By Rupert Simons
The author is the chief executive office of Publish What You Fund. This column first appeared Feb. 11, 20 2016 in the PWFP blog.
Development fashions go through predictable stages. At first, breathless blog posts proclaim the idea: budget support, microfinance, laptops. Soon, governments and funders are jumping over themselves to adopt the idea while wise commentators note that it is not the answer to everything. In stage three, the idea falters and the proponents bleat “but we never said it was the answer to everything”.
Gartner, a consulting firm, describes a similar ‘hype cycle’ in technology. New technologies are subject to an initial flurry of enthusiasm (driverless cars!), followed by disillusionment (bitcoin?). Some overcome this and rise towards a ‘plateau of productivity’. Others end up on the scrap heap.
So where is transparency in the development hype cycle?
Transparency is an old idea. The first budget was published (or carved in stone) in Ancient Greece, 2,500 years ago. Elected officials in Athens were subject to a public audit at the end of their terms in office. The absolute monarchs of France kept their finances a closely guarded secret, but eventually opened up when they saw that Britain and the Netherlands were able to tax and borrow more.
What is new about transparency is the volume of data being published. DFID was the first organization to publish to the International Aid Transparency Initiative (IATI) five years ago; now there are nearly 400 IATI publishers, who between them have published over 300,000 activities. The World Bank’s open data initiative, launched in 2010, covers over 200,000 documents and 200 datasets.

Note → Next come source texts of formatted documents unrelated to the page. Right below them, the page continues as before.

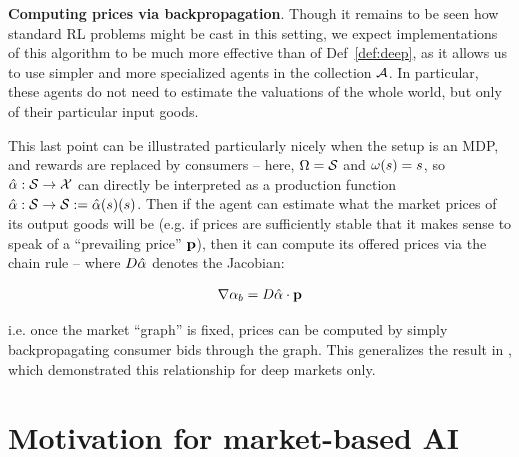 \textbf{Computing prices via backpropagation}. Though it remains to be seen how standard RL problems might be cast in this setting, we expect implementations of this algorithm to be much more effective than of Def~\ref{def:deep}, as it allows us to use simpler and more specialized agents in the collection $\agents$. In particular, these agents do not need to estimate the valuations of the whole world, but only of their particular input goods.

This last point can be illustrated particularly nicely when the setup is an MDP, and rewards are replaced by consumers -- here, $\obss=\statevecs$ and $\obs(\statevec)=\statevec$, so $\agentact:\statevecs\to\actions$ can directly be interpreted as a production function $\agentact:\statevecs\to\statevecs:=\agentact(\statevec)(\statevec)$. Then if the agent can estimate what the market prices of its output goods will be (e.g. if prices are sufficiently stable that it makes sense to speak of a ``prevailing price'' $\price$), then it can compute its offered prices via the chain rule -- where $D\agentact$ denotes the Jacobian:

\begin{equation}
    \nabla\agentbid=D\agentact\cdot\price
    \label{eq:backprop}
\end{equation}

i.e. once the market ``graph'' is fixed, prices can be computed by simply backpropagating consumer bids through the graph. This generalizes the result in \cite{wentworthCompetitiveMarketsDistributed2018}, which demonstrated this relationship for deep markets only.



\section{Motivation for market-based AI}

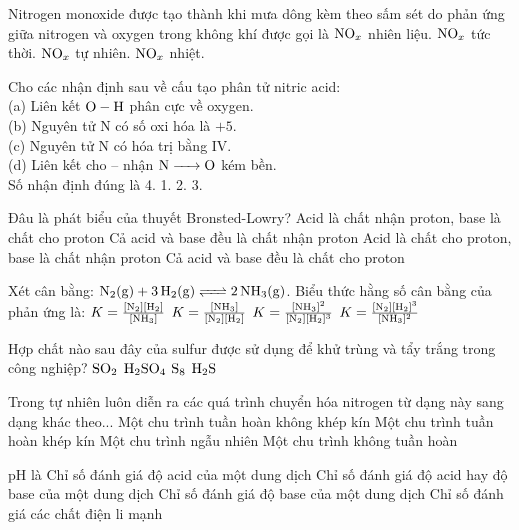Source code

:\documentclass[12pt,a4paper]{article}
\begin{document}
\begin{ex}
Nitrogen monoxide được tạo thành khi mưa dông kèm theo sấm sét do phản ứng giữa nitrogen và oxygen trong không khí được gọi là
\choice
{$\ce{NO_x}$ nhiên liệu.}
{$\ce{NO_x}$ tức thời.}
{$\ce{NO_x}$ tự nhiên.}
{$\ce{NO_x}$ nhiệt.}
\loigiai{}
\end{ex}

\begin{ex}
Cho các nhận định sau về cấu tạo phân tử nitric acid:\\
(a) Liên kết $\ce{O - H}$ phân cực về oxygen.\\
(b) Nguyên tử N có số oxi hóa là $+5$.\\
(c) Nguyên tử N có hóa trị bằng IV.\\
(d) Liên kết cho -- nhận $\ce{N -> O}$ kém bền.\\
Số nhận định đúng là
\choice
{4.}
{1.}
{2.}
{3.}
\loigiai{}
\end{ex}

\begin{ex}
Đâu là phát biểu của thuyết Bronsted-Lowry?
\choice
{Acid là chất nhận proton, base là chất cho proton}
{Cả acid và base đều là chất nhận proton}
{Acid là chất cho proton, base là chất nhận proton}
{Cả acid và base đều là chất cho proton}
\loigiai{}
\end{ex}

\begin{ex}
Xét cân bằng: $\ce{N2(g) + 3H2(g) <=> 2NH3(g)}$. Biểu thức hằng số cân bằng của phản ứng là:
\choice
{$K = \frac{[\ce{N2}][\ce{H2}]}{[\ce{NH3}]}$}
{$K = \frac{[\ce{NH3}]}{[\ce{N2}][\ce{H2}]}$}
{$K = \frac{[\ce{NH3}]^2}{[\ce{N2}][\ce{H2}]^3}$}
{$K = \frac{[\ce{N2}][\ce{H2}]^3}{[\ce{NH3}]^2}$}
\loigiai{}
\end{ex}

\begin{ex}
Hợp chất nào sau đây của sulfur được sử dụng để khử trùng và tẩy trắng trong công nghiệp?
\choice
{$\ce{SO2}$}
{$\ce{H2SO4}$}
{$\ce{S8}$}
{$\ce{H2S}$}
\loigiai{}
\end{ex}

\begin{ex}
Trong tự nhiên luôn diễn ra các quá trình chuyển hóa nitrogen từ dạng này sang dạng khác theo...
\choice
{Một chu trình tuần hoàn không khép kín}
{Một chu trình tuần hoàn khép kín}
{Một chu trình ngẫu nhiên}
{Một chu trình không tuần hoàn}
\loigiai{}
\end{ex}

\begin{ex}
pH là
\choice
{Chỉ số đánh giá độ acid của một dung dịch}
{Chỉ số đánh giá độ acid hay độ base của một dung dịch}
{Chỉ số đánh giá độ base của một dung dịch}
{Chỉ số đánh giá các chất điện li mạnh}
\loigiai{}
\end{ex}
\end{document}
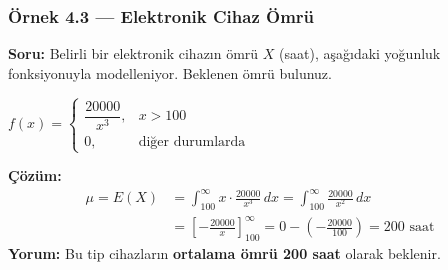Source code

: \documentclass[light]{lutbeamer}
\begin{document}
\begin{frame}[fragile]
  \frametitle[Örnek 4.3]{Örnek 4.3 --- Elektronik Cihaz Ömrü}

  \smallskip
  \textbf{Soru:} Belirli bir elektronik cihazın ömrü $X$ (saat), aşağıdaki yoğunluk fonksiyonuyla modelleniyor. Beklenen ömrü bulunuz.
  \begin{center}
    $f(x) = \begin{cases} \dfrac{20000}{x^3}, & x > 100 \\[4pt] 0, & \text{diğer durumlarda} \end{cases}$
  \end{center}

  \textbf{Çözüm:}
  {\small
  \begin{align*}
    \mu = E(X) &= \int_{100}^{\infty} x \cdot \frac{20000}{x^3} \,dx = \int_{100}^{\infty} \frac{20000}{x^2} \,dx \\[4pt]
               &= \left[ -\frac{20000}{x} \right]_{100}^{\infty} = 0 - \!\left(-\frac{20000}{100}\right) = 200 \text{ saat}
  \end{align*}
  }
  \textbf{Yorum:} Bu tip cihazların \textbf{ortalama ömrü 200 saat} olarak beklenir.
\end{frame}
\end{document}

If gigabytes were an indicator of impact, open data would be a mature technology already.
The mood in the sector, however, is more cautious. We often hear that open data does not equal transparency, transparency does not equal accountability, and accountability does not equal development. The World Development Report 2016 notes that digital technology is subject to the same elite capture and control as other technologies.
It is easy to respond: “We never said transparency would cure everything”. That is true, but misses the point. The slow uptake of data published to IATI and other open data initiatives IS disappointing. We know of a few countries that are importing IATI data into their systems (including Bangladesh, Burkina Faso and Myanmar) but have little idea how they are using it.
The problem is not limited to developing countries. In a speech in 2010, UK Prime Minister David Cameron called for an “army of armchair auditors” to hold government to account. That hasn’t happened. Ben Worthy, a researcher at Birkbeck College in London, explains why: the data still isn’t good enough; few people have the time or the skills to dig into it; and even they don’t know what to do with their findings.
But the argument for transparency doesn’t rely on an army of auditors. It just takes a few Special Forces. In Slovakia, a group of teachers queried why the Ministry of Education had spent 9,900 euros on flowers, leading to a full procurement review. The UK’s parliamentary expenses scandal was uncovered by a small group of journalists. Our experience of working with IATI publishers is that the act of publications helps them revamp their systems and communicate better internally, even before outsiders get involved.
The story of Kenya’s Open Data Initiative is illuminating. It was launched to great fanfare in 2011, but soon floundered: its champions in government left, the data wasn’t used as expected and ministries stopped updating their data. It’s difficult to put the transparency genie back in the bottle, however. Initiatives like Open Duka and Code4Kenya tried to use the data, and in 2015 the government relaunched the initiative as part of a ‘National Partnership for the Data Revolution’.
Critics accuse Kenya, Brazil and Mexico of using open data to distract from corruption in other parts of government. Even if true, that is still a success: it means that transparency is becoming entrenched as a democratic norm, like free elections or the right to education. We don’t expect elections to solve serious problems of governance or accountability by themselves. We shouldn’t expect open data to do so either.
That is why I argue that transparency and open data are in the ‘slope of enlightenment’ in the hype cycle. Techno-optimism has given way to realism. Transparency helps governments function better, but won’t fix them when they fail. The World Development Report 2016 concludes that:
“When analogue complements to digital investments are absent, the development impact will often be disappointing. But when countries build strong analogue foundations, they will reap ample digital dividends – in faster growth, more jobs, and better services”.